6. The oligonucleotide for use according to any of claims 1 to 5, wherein the oligonucleotide is at least 90% complementary to the full-length sequence of the nitrogenous bases of human miR-106b/5p as represented in SEQ ID NO 1.

7. The oligonucleotide for use according to any of claims 1 to 5, wherein the oligonucleotide is at least 95% complementary to the full-length sequence of the nitrogenous bases of human miR-106b/5p as represented in SEQ ID NO 1.

8. The oligonucleotide for use according to claim 8, wherein the oligonucleotide is an antimiR.

9. The oligonucleotide for use according to claim 8, wherein the oligonucleotide is an antimiR whose sequence is a fragment composed of a succession of at least 10 consecutive nitrogen bases of nucleotide or nucleotide analogue units that are identical in at least 85% to the complementary sequence of a region as present in miRNA-106b-5p of SEQ ID NO 1.

10. The oligonucleotide for use according to claim 8, wherein the oligonucleotide is an antimiR whose sequence is composed of a succession of at least 10 consecutive nitrogen bases of nucleotide units that are identical in at least 95% to the complementary sequence of a region as present in miRNA-106b-5p of SEQ ID NO 1.
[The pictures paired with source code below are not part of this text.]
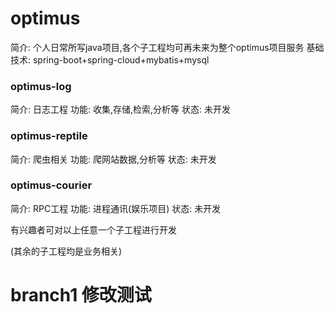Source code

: 
# optimus
简介: 个人日常所写java项目,各个子工程均可再未来为整个optimus项目服务
基础技术: spring-boot+spring-cloud+mybatis+mysql

### optimus-log
简介: 日志工程
功能: 收集,存储,检索,分析等
状态: 未开发


### optimus-reptile
简介: 爬虫相关
功能: 爬网站数据,分析等
状态: 未开发

### optimus-courier
简介: RPC工程
功能: 进程通讯(娱乐项目)
状态: 未开发


有兴趣者可对以上任意一个子工程进行开发

(其余的子工程均是业务相关)

# branch1 修改测试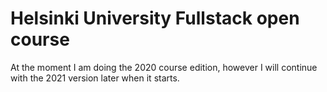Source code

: # Helsinki University Fullstack open course

At the moment I am doing the 2020 course edition, however I will continue with the 2021 version later when it starts.
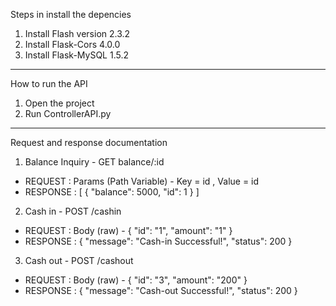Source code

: Steps in install the depencies
1. Install Flash version 2.3.2
2. Install Flask-Cors 4.0.0
3. Install Flask-MySQL 1.5.2

---

How to run the API
1. Open the project
2. Run ControllerAPI.py



---

Request and response documentation
1. Balance Inquiry - GET balance/:id 
- REQUEST : 
Params (Path Variable) - Key = id , Value = id 
- RESPONSE : 
[
    {
        "balance": 5000,
        "id": 1
    }
]

2. Cash in - POST /cashin
- REQUEST :
Body (raw) -
{
    "id": "1",
    "amount": "1"
}
- RESPONSE :
{
    "message": "Cash-in Successful!",
    "status": 200
}

3. Cash out - POST /cashout
- REQUEST :
Body (raw) -
{
    "id": "3",
    "amount": "200"
}
- RESPONSE :
{
    "message": "Cash-out Successful!",
    "status": 200
}
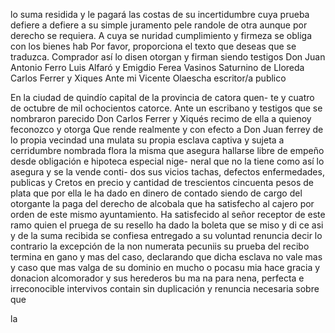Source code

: lo suma residida y le pagará las costas de su incertidumbre
cuya prueba defiere a defiere a su simple juramento pele
randole de otra aunque por derecho se requiera. A cuya se
nuridad cumplimiento y firmeza se obliga con los bienes hab
Por favor, proporciona el texto que deseas que se traduzca.
Comprador así lo disen otorgan y firman siendo testigos Don Juan Antonio Ferro Luis Alfaró y Emigdio Ferea Vasinos Saturnino de Lloreda Carlos Ferrer y Xiques Ante mi
Vicente Olaescha
escritor/a
publico

En la ciudad de quindío capital de la provincia de catora quen- te y cuatro de octubre de mil ochocientos catorce. Ante un escribano y testigos que se nombraron parecido Don Carlos Ferrer
y Xiqués recimo de ella a quienoy feconozco y otorga Que
rende realmente y con efecto a Don Juan ferrey de lo
propia vecindad una mulata su propia esclava captiva y sujeta
a cerridumbre nombrada flora la misma que asegura hallarse libre de empeño desde obligación e hipoteca especial nige- neral que no la tiene como así lo asegura y se la vende conti- dos sus vicios tachas, defectos enfermedades, publicas y
Cretos en precio y cantidad de trescientos cincuenta pesos de plata que por ella le ha dado en dinero de contado siendo de cargo del otorgante la paga del derecho de alcobala que ha satisfecho al cajero por orden de este mismo ayuntamiento.
Ha satisfecido al señor receptor de este ramo quien el pruega de su resello ha dado la boleta que se miso y di ce asi y de la suma recibida se confiesa entregado a su voluntad renuncia decir lo contrario la excepción de la
non numerata pecuniis su prueba del recibo termina en
gano y mas del caso, declarando que dicha esclava no vale
mas y caso que mas valga de su dominio en mucho o pocasu
mia hace gracia y donacion alcomorador y sus herederos bu
ma
na
para
nena,
perfecta
e
irreconocible
intervivos
contain
sin
duplicación
y
renuncia
necesaria
sobre
que

la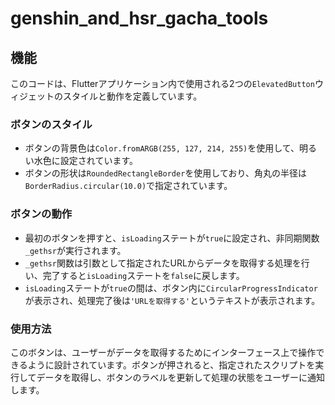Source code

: 
# genshin_and_hsr_gacha_tools

## 機能

このコードは、Flutterアプリケーション内で使用される2つの`ElevatedButton`ウィジェットのスタイルと動作を定義しています。

### ボタンのスタイル

- ボタンの背景色は`Color.fromARGB(255, 127, 214, 255)`を使用して、明るい水色に設定されています。
- ボタンの形状は`RoundedRectangleBorder`を使用しており、角丸の半径は`BorderRadius.circular(10.0)`で指定されています。

### ボタンの動作

- 最初のボタンを押すと、`isLoading`ステートが`true`に設定され、非同期関数`_gethsr`が実行されます。
- `_gethsr`関数は引数として指定されたURLからデータを取得する処理を行い、完了すると`isLoading`ステートを`false`に戻します。
- `isLoading`ステートが`true`の間は、ボタン内に`CircularProgressIndicator`が表示され、処理完了後は`'URLを取得する'`というテキストが表示されます。

### 使用方法

このボタンは、ユーザーがデータを取得するためにインターフェース上で操作できるように設計されています。ボタンが押されると、指定されたスクリプトを実行してデータを取得し、ボタンのラベルを更新して処理の状態をユーザーに通知します。
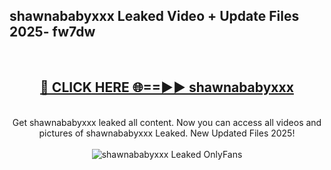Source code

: <h2>shawnababyxxx Leaked Video + Update Files 2025- fw7dw</h2>
<br>
<div align="center">
<h2><a href="https://libra.edu.pl?shawnababyxxx" rel="nofollow">🔴 CLICK HERE 🌐==►► shawnababyxxx</a></h2>
<br>
Get shawnababyxxx leaked all content. Now you can access all videos and pictures of shawnababyxxx Leaked. New Updated Files 2025!
<br>
<br>
<a href="https://libra.edu.pl?shawnababyxxx" rel="nofollow" data-target="animated-image.originalLink"><img src="https://i.ibb.co.com/WyWwxjT/player-gif2.gif" alt="shawnababyxxx Leaked OnlyFans" style="max-width: 100%; display: inline-block;" data-target="animated-image.originalImage"></a>
</div>
<br>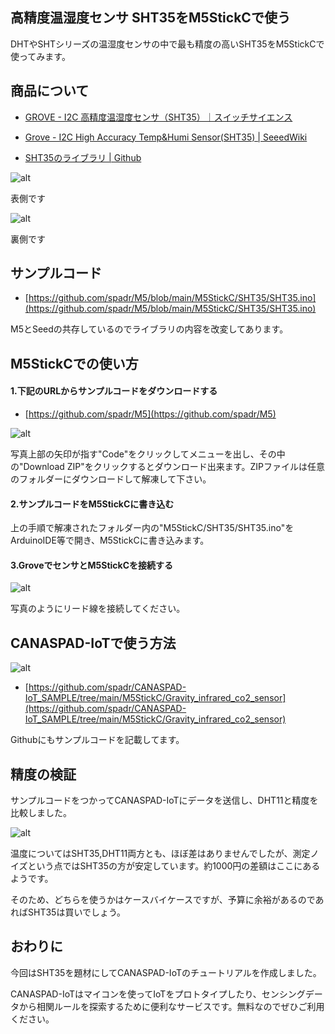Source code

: ## 高精度温湿度センサ SHT35をM5StickCで使う
DHTやSHTシリーズの温湿度センサの中で最も精度の高いSHT35をM5StickCで使ってみます。


## 商品について  
- [GROVE - I2C 高精度温湿度センサ（SHT35）｜スイッチサイエンス](https://www.switch-science.com/catalog/5337/)

- [Grove - I2C High Accuracy Temp&Humi Sensor(SHT35) | SeeedWiki ](https://wiki.seeedstudio.com/Grove-I2C_High_Accuracy_Temp%26Humi_Sensor-SHT35/)

- [SHT35のライブラリ | Github ](https://github.com/Seeed-Studio/Seeed_SHT35)


![alt](/media/post_content_images/0011_00.jpg)

表側です

![alt](/media/post_content_images/0011_01.jpg)

裏側です  

## サンプルコード  

- [https://github.com/spadr/M5/blob/main/M5StickC/SHT35/SHT35.ino](https://github.com/spadr/M5/blob/main/M5StickC/SHT35/SHT35.ino)


M5とSeedの共存しているのでライブラリの内容を改変してあります。  

## M5StickCでの使い方  


#### 1.下記のURLからサンプルコードをダウンロードする  
- [https://github.com/spadr/M5](https://github.com/spadr/M5)

![alt](/media/post_content_images/0006_05.jpg)

写真上部の矢印が指す"Code"をクリックしてメニューを出し、その中の"Download ZIP"をクリックするとダウンロード出来ます。ZIPファイルは任意のフォルダーにダウンロードして解凍して下さい。

#### 2.サンプルコードをM5StickCに書き込む  
上の手順で解凍されたフォルダー内の"M5StickC/SHT35/SHT35.ino"をArduinoIDE等で開き、M5StickCに書き込みます。

#### 3.GroveでセンサとM5StickCを接続する  

![alt](/media/post_content_images/0011_02.jpg)

写真のようにリード線を接続してください。

## CANASPAD-IoTで使う方法 


![alt](/media/post_content_images/0008_07.png)

- [https://github.com/spadr/CANASPAD-IoT_SAMPLE/tree/main/M5StickC/Gravity_infrared_co2_sensor](https://github.com/spadr/CANASPAD-IoT_SAMPLE/tree/main/M5StickC/Gravity_infrared_co2_sensor)

Githubにもサンプルコードを記載してます。


## 精度の検証
サンプルコードをつかってCANASPAD-IoTにデータを送信し、DHT11と精度を比較しました。

![alt](/media/post_content_images/0011_03.png)

温度についてはSHT35,DHT11両方とも、ほぼ差はありませんでしたが、測定ノイズという点ではSHT35の方が安定しています。約1000円の差額はここにあるようです。

そのため、どちらを使うかはケースバイケースですが、予算に余裕があるのであればSHT35は買いでしょう。


## おわりに
今回はSHT35を題材にしてCANASPAD-IoTのチュートリアルを作成しました。

CANASPAD-IoTはマイコンを使ってIoTをプロトタイプしたり、センシングデータから相関ルールを探索するために便利なサービスです。無料なのでぜひご利用ください。

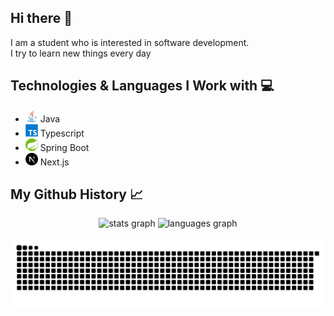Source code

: ## Hi there 👋

I am a student who is interested in software development.  
I try to learn new things every day

## Technologies & Languages ​​I Work with 💻
* <img src="assets/java-original.svg" alt="Java" height="20" /> Java  
* <img src="assets/typescript-original.svg" alt="TypeScript" height="20" /> Typescript  
* <img src="assets/spring-original.svg" alt="Spring Boot" height="20" /> Spring Boot  
* <img src="assets/nextjs-original.svg" alt="Next.js" height="20" /> Next.js  

## My Github History 📈

<div align="center">
  <img src="https://github-readme-stats.vercel.app/api?username=emekbarisisliyen&hide_title=false&hide_rank=false&show_icons=true&include_all_commits=true&count_private=true&disable_animations=false&theme=dracula&locale=en&hide_border=false" height="150" alt="stats graph" />
  <img src="https://github-readme-stats.vercel.app/api/top-langs?username=emekbarisisliyen&locale=en&hide_title=false&layout=compact&card_width=320&langs_count=5&theme=dracula&hide_border=false" height="150" alt="languages graph" />
</div>

<br clear="both" />

<img src="https://raw.githubusercontent.com/emekbarisisliyen/emekbarisisliyen/refs/heads/main/assets/github-contribution-grid-snake-dark.svg" alt="Snake animation" />
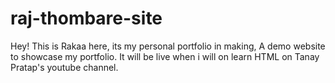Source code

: # raj-thombare-site
Hey! This is Rakaa here,
its my personal portfolio in making,
A demo website to showcase my portfolio.
It will be live when i will on learn HTML on Tanay Pratap's youtube channel.
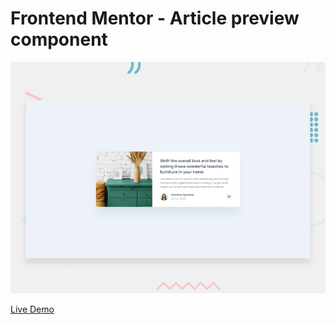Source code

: # Frontend Mentor - Article preview component

![Design preview for the Article preview component coding challenge](./design/desktop-preview.jpg)

[Live Demo](https://article-preview-component-alpha-ruby.vercel.app/)
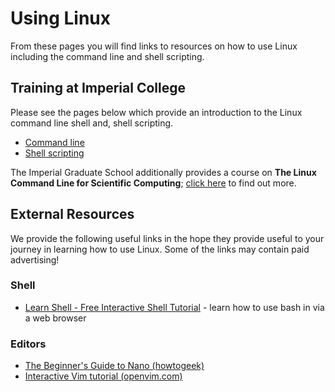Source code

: # Using Linux

From these pages you will find links to resources on how to use Linux including the command line and shell scripting.

## Training at Imperial College
Please see the pages below which provide an introduction to the Linux command line shell and, shell scripting.

* [Command line](./command-line.md)
* [Shell scripting](./shell-scripting.md)

The Imperial Graduate School additionally provides a course on **The Linux Command Line for Scientific Computing**; [click here](../courses.md#the-linux-command-line-for-scientific-computing) to find out more.

## External Resources
We provide the following useful links in the hope they provide useful to your journey in learning how to use Linux. Some of the links may contain paid advertising!

### Shell

* [Learn Shell - Free Interactive Shell Tutorial](https://www.learnshell.org/) - learn how to use bash in via a web browser

### Editors

* [The Beginner's Guide to Nano (howtogeek)](https://www.howtogeek.com/42980/the-beginners-guide-to-nano-the-linux-command-line-text-editor/)
* [Interactive Vim tutorial (openvim.com)](https://www.openvim.com/)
11. The oligonucleotide for use according to claim 8, wherein the oligonucleotide is an antimiR whose sequence is composed of a succession of at least 15 consecutive nitrogen bases of nucleotide units that are identical in at least 100% to the complementary sequence of a region as present in miRNA-106b-5p of SEQ ID NO 1.

12. The oligonucleotide for use according to claim 8, wherein the oligonucleotide consists of SEQ ID NO 3.

13. The oligonucleotide for use according to any of claims 9 to 12, wherein at least one of the nucleotides comprised in said oligonucleotide is chemically modified, and wherein said chemically modification is selected from the group of:

i) 2′-O-methyl (2′OMe),

ii) 2′-O-Methoxyethyl (2′ MOE), and/or

iii) an extra bridge connecting the 2′ oxygen and 4′ carbon (LNA).

14. A composition, preferably a pharmaceutical composition, comprising at least an oligonucleotide for use according to any of claims 1 to 13, or a mixture of two or more of them, optionally further comprising a carrier and/or one or more pharmaceutically acceptable excipients.